• **TASK GOAL**: Go through the data and copy every line in which "Server" appears.

• **INFORMATION SHOWN**:
━━━━━━━━━━
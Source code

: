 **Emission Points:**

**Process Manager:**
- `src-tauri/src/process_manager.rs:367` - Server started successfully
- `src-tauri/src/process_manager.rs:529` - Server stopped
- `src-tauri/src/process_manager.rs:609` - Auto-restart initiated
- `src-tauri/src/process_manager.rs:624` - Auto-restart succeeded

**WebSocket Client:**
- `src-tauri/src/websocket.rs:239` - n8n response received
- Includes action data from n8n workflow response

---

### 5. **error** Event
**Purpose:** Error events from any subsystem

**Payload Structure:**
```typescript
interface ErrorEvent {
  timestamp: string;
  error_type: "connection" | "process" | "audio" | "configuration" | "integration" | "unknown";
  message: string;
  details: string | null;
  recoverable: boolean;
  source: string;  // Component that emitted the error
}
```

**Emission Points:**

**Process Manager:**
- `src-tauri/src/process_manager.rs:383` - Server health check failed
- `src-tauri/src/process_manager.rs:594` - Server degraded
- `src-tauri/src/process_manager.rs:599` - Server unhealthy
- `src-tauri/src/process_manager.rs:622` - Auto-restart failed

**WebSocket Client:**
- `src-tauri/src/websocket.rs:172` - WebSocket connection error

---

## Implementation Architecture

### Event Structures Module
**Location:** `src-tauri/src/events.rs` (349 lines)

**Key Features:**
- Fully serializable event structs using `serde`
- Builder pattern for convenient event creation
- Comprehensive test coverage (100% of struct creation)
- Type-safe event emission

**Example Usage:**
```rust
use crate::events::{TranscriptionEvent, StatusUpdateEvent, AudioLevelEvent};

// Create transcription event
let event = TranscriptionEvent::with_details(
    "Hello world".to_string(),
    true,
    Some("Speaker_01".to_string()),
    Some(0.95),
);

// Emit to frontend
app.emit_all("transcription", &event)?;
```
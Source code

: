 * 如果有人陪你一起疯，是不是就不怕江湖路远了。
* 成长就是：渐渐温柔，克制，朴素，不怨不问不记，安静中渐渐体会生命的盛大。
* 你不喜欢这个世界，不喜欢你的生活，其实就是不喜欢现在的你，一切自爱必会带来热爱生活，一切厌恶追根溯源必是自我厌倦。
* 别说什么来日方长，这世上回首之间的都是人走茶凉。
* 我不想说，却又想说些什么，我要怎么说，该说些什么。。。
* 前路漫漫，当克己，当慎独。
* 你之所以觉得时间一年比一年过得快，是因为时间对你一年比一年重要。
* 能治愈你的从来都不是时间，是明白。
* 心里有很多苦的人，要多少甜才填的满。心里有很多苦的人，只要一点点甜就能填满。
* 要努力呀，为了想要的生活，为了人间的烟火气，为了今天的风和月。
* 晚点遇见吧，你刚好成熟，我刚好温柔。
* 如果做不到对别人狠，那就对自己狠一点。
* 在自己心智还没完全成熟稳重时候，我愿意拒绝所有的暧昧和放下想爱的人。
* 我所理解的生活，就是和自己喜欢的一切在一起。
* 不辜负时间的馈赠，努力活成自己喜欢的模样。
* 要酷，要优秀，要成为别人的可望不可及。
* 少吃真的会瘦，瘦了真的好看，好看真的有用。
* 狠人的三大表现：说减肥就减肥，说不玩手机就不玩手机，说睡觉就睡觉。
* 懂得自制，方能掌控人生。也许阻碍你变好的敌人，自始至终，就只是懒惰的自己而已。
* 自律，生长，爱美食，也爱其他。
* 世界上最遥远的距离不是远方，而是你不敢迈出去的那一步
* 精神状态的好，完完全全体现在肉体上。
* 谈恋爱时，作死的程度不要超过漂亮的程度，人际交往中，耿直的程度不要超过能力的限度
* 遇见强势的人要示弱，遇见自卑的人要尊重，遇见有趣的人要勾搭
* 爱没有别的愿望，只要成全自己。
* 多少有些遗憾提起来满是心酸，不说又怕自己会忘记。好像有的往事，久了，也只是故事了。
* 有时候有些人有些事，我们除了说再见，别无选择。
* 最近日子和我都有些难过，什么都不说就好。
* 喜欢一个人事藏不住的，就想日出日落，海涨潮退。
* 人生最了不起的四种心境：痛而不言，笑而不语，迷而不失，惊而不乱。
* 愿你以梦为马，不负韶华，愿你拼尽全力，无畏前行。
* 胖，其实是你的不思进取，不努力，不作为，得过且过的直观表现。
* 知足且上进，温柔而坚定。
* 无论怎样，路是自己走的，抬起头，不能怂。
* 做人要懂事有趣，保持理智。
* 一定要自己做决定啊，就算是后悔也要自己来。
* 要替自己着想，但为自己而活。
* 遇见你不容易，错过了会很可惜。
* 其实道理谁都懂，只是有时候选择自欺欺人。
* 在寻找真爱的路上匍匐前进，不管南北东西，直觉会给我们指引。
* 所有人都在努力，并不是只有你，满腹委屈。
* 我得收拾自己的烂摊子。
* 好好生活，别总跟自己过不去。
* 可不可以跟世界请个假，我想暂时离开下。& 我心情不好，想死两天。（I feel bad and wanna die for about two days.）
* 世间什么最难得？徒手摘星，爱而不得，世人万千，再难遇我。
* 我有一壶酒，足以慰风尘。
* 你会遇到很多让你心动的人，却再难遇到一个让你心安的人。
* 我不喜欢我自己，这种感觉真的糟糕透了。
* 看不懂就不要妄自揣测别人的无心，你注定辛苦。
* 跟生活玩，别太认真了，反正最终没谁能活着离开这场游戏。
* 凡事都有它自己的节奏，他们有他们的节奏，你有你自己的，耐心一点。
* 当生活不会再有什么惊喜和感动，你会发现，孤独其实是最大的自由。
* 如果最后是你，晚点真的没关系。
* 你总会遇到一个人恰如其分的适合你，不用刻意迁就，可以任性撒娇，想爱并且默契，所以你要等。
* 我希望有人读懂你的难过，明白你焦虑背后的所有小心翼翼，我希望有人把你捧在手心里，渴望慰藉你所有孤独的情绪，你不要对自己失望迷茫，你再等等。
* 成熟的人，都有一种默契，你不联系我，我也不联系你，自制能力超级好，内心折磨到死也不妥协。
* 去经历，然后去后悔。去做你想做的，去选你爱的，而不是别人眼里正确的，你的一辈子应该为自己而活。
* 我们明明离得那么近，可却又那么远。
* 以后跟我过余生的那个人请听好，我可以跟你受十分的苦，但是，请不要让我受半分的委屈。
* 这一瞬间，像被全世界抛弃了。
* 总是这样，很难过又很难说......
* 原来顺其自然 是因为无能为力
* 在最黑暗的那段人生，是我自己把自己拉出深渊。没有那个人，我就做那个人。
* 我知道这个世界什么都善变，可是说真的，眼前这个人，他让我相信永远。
━━━━━━━━━━
• **RESULT OF THE TASK**:
- `src-tauri/src/process_manager.rs:367` - Server started successfully
- `src-tauri/src/process_manager.rs:529` - Server stopped
- `src-tauri/src/process_manager.rs:383` - Server health check failed
- `src-tauri/src/process_manager.rs:594` - Server degraded
- `src-tauri/src/process_manager.rs:599` - Server unhealthy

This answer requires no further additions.